## What to work on
If a line in the listing below contains "while", return that line.

## Supplied material
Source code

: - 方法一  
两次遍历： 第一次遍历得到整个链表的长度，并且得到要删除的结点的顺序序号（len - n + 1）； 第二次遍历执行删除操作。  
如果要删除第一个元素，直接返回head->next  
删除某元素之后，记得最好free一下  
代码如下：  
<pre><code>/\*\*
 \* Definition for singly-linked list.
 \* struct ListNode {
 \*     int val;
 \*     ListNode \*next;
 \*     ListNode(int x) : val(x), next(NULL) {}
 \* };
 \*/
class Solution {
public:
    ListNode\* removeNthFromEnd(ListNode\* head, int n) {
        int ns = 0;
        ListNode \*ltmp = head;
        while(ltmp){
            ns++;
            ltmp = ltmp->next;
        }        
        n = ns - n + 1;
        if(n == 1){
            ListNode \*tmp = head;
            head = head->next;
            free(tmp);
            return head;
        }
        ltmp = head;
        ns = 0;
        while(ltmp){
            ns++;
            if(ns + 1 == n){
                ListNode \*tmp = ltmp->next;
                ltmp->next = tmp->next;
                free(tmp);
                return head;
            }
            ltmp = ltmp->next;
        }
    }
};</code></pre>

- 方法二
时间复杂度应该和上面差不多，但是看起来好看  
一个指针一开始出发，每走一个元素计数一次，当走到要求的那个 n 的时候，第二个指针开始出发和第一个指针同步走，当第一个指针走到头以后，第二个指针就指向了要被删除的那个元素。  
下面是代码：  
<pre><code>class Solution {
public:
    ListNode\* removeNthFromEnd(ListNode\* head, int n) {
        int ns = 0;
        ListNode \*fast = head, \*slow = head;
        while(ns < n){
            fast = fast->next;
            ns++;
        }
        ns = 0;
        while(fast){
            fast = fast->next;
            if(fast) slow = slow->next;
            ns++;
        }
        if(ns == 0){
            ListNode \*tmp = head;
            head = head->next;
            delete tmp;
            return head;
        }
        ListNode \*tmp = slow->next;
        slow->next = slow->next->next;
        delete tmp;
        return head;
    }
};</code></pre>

## Answer to this problem
        while(ltmp){
        while(ltmp){
        while(ns < n){
        while(fast){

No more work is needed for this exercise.